McNamee/Priceville Footbridge is the longest suspension footbridge in New Brunswick, Canada, spanning 200 m across the Southwest Miramichi River at McNamee, approximately 12 km west of Doaktown, New Brunswick.

==History==

The original Priceville footbridge was constructed in 1938 with a single span stretching all the way across the river, but the bridge was wrecked during the spring freshet of 1939, killing three people. Following the accident, Thomas Wilson of McNamee was awarded the Carnegie Medal for bravery that year. The following quote is from the Carnegie Hero Fund Commission website:

Thomas Wilson saved Lawrence R. Price from drowning, Priceville, New Brunswick, May 10, 1939. While Price, 27, laborer, was crossing the Miramichi River on a wire-cable footbridge, one of four cables sustaining the bridge broke. The center portion of the bridge was all or partly submerged. Price, who was 245 feet from the bank, became entangled in wire netting that formed a side of the bridge, only his head being above the surface.

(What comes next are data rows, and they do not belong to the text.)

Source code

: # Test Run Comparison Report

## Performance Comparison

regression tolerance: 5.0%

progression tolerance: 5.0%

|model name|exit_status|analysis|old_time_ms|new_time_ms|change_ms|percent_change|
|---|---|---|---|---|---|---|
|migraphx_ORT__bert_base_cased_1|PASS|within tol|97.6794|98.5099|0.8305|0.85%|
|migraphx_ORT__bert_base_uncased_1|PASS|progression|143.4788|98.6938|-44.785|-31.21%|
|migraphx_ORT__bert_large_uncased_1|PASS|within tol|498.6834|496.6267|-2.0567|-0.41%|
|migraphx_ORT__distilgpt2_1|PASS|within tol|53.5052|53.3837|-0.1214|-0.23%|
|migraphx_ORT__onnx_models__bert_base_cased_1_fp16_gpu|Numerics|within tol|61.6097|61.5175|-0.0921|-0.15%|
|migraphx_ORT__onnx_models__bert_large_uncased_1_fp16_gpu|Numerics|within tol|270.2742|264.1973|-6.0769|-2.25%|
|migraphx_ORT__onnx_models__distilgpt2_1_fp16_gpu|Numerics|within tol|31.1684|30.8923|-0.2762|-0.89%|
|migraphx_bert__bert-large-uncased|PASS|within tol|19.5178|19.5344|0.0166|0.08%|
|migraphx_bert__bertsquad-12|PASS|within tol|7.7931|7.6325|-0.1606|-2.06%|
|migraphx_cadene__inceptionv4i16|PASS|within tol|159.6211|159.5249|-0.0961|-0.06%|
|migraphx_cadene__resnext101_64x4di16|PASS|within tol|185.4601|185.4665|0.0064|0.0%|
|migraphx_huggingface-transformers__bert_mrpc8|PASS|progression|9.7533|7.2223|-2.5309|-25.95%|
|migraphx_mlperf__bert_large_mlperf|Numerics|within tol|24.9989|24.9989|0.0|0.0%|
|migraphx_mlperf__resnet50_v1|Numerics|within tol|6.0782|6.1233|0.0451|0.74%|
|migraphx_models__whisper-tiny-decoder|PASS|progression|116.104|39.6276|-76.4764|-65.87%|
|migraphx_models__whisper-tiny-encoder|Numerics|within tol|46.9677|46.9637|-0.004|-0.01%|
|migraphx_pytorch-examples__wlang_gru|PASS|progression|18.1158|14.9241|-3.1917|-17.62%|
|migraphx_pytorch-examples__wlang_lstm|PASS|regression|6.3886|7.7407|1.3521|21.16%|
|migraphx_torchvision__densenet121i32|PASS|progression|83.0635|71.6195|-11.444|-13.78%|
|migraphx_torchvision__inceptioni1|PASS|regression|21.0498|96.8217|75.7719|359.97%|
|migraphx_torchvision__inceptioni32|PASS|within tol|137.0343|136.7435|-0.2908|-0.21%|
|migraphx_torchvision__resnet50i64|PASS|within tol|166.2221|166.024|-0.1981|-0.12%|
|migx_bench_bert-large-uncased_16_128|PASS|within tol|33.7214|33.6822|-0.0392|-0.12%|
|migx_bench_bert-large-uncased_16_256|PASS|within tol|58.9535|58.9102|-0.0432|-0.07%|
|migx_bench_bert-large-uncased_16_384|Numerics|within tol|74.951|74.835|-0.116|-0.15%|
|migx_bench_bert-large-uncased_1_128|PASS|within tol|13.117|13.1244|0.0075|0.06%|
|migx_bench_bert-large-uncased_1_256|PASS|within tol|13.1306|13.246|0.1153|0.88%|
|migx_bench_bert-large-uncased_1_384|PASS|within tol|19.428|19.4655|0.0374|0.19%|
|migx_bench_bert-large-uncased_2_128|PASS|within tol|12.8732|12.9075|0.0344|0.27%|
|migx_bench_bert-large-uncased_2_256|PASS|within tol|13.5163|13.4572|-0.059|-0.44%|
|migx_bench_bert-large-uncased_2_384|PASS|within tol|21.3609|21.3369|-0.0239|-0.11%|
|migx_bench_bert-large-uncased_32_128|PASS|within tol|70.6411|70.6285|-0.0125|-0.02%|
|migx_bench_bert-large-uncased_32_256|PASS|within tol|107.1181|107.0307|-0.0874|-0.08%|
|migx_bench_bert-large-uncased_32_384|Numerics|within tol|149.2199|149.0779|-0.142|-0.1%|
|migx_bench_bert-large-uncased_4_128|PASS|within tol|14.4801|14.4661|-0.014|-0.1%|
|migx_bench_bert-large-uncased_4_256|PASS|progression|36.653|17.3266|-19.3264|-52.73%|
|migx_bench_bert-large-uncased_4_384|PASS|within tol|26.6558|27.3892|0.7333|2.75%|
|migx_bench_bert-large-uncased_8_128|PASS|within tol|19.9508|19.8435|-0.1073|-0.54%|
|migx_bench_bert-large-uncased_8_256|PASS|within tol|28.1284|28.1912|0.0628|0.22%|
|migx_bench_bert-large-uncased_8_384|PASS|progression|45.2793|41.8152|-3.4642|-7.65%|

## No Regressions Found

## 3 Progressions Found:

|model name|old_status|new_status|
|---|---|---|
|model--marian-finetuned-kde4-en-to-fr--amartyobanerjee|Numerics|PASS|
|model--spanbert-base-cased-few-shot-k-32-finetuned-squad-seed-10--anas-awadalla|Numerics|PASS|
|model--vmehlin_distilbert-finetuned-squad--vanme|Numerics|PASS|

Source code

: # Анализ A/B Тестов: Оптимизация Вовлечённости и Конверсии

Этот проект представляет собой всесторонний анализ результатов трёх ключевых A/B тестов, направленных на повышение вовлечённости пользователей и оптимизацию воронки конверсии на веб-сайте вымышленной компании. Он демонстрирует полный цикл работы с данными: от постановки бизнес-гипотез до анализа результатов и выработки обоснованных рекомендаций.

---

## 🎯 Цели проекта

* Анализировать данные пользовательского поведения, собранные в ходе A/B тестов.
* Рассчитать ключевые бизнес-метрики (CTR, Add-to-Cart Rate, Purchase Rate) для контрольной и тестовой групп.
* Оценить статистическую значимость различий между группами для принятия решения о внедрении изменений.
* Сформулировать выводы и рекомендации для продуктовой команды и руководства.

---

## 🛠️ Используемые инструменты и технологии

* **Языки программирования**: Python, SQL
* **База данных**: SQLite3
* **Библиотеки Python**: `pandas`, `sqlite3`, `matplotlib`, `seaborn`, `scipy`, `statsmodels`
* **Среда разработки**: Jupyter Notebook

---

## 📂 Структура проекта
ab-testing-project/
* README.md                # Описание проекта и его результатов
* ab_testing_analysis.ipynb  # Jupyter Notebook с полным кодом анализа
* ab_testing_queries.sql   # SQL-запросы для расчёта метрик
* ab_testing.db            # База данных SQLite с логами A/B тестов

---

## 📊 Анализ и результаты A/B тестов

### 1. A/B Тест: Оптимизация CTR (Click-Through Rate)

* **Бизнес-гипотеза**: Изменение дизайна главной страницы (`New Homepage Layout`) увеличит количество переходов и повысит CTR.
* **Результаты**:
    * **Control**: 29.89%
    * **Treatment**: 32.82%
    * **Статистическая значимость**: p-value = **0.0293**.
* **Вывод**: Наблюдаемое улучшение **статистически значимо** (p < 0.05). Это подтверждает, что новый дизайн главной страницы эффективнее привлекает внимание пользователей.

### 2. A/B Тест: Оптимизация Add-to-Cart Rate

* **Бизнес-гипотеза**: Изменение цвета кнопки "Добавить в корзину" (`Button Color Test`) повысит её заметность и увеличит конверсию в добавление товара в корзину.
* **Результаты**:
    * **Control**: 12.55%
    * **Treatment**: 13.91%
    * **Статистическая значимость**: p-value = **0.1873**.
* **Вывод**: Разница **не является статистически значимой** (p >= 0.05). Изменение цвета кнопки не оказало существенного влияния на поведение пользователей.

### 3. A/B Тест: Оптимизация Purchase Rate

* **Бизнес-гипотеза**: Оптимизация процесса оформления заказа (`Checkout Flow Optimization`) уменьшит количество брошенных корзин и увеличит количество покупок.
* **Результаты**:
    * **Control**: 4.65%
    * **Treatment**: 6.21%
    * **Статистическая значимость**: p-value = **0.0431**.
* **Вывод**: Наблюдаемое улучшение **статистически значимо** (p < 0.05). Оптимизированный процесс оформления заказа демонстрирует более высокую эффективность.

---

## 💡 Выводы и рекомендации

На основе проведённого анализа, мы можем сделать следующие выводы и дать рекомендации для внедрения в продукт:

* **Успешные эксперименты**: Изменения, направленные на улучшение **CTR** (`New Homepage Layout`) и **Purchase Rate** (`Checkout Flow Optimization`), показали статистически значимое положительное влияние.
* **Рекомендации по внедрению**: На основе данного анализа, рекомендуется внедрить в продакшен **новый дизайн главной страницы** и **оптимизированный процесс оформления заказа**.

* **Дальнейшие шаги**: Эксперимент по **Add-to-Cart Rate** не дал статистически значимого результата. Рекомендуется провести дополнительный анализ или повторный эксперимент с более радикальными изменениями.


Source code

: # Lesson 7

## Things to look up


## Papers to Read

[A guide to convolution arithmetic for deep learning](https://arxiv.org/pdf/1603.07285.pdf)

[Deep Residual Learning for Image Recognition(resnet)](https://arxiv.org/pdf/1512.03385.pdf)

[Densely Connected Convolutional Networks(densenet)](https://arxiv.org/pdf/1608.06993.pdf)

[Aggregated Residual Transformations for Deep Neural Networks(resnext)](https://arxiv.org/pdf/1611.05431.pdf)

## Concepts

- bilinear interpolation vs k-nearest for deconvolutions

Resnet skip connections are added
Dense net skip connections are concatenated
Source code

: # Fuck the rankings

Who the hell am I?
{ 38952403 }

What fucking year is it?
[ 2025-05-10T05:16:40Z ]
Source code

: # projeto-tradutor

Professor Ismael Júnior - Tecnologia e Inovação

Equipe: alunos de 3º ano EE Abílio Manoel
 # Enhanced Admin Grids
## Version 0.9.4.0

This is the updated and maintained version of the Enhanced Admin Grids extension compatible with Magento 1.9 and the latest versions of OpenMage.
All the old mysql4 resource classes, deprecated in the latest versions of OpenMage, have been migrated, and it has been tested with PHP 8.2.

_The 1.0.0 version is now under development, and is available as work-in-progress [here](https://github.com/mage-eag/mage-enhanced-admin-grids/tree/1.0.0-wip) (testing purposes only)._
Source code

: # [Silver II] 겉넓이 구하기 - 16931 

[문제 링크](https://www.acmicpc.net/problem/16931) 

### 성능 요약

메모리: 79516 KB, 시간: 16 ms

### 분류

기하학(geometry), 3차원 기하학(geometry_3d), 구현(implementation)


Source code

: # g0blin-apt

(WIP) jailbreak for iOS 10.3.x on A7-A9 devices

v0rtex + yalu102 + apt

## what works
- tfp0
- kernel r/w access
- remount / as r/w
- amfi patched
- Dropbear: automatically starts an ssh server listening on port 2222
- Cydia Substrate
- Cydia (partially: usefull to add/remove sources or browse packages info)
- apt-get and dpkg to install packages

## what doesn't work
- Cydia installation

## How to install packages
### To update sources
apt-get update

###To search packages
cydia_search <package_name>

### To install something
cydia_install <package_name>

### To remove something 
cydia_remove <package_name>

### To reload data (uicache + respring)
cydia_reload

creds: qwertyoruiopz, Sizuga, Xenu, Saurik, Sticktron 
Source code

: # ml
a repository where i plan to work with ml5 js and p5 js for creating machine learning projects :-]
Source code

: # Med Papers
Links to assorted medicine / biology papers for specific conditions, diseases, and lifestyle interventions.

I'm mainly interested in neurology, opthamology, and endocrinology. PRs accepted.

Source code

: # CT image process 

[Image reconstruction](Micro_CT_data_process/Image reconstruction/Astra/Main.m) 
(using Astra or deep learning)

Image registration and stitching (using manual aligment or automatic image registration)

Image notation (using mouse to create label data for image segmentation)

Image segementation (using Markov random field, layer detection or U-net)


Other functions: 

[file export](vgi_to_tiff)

The water was deep; and there was a current of eight m.p.h., with swells a foot and a half high extending 19 feet from the bridge. Wilson, 32, guide, walked on the bridge for 65 feet; but fearing his weight might cause the bridge to sink farther, he returned to the bank. At Wilson's urging another man accompanied him in two attempts in a boat to reach Price, but each time they were prevented by the current. There was a general fear that the bridge would collapse. Another man replaced Wilson's companion; and they made two trips to the bridge, on the second attempt reaching it 125 feet from the bank. Wilson then got hold of a cable, and with his hands and by means of a boat-hook he pulled the boat 120 feet to Price. Pulling the bow of the boat onto the cable, Wilson got out of the boat, stood on one cable and held to another, and by means of pliers cut the netting around Price. With Wilson's aid Price crawled through the hole and into the boat, which was paddled to the bank.

A second bridge was built in 1939 and replaced by a third footbridge in 1988 which remains in use to this day. The two latter bridges, unlike the original, use two spans to cross the river, with an additional pier built on an island in the river. The bridge is now provincially owned and maintained by the New Brunswick Department of Transportation.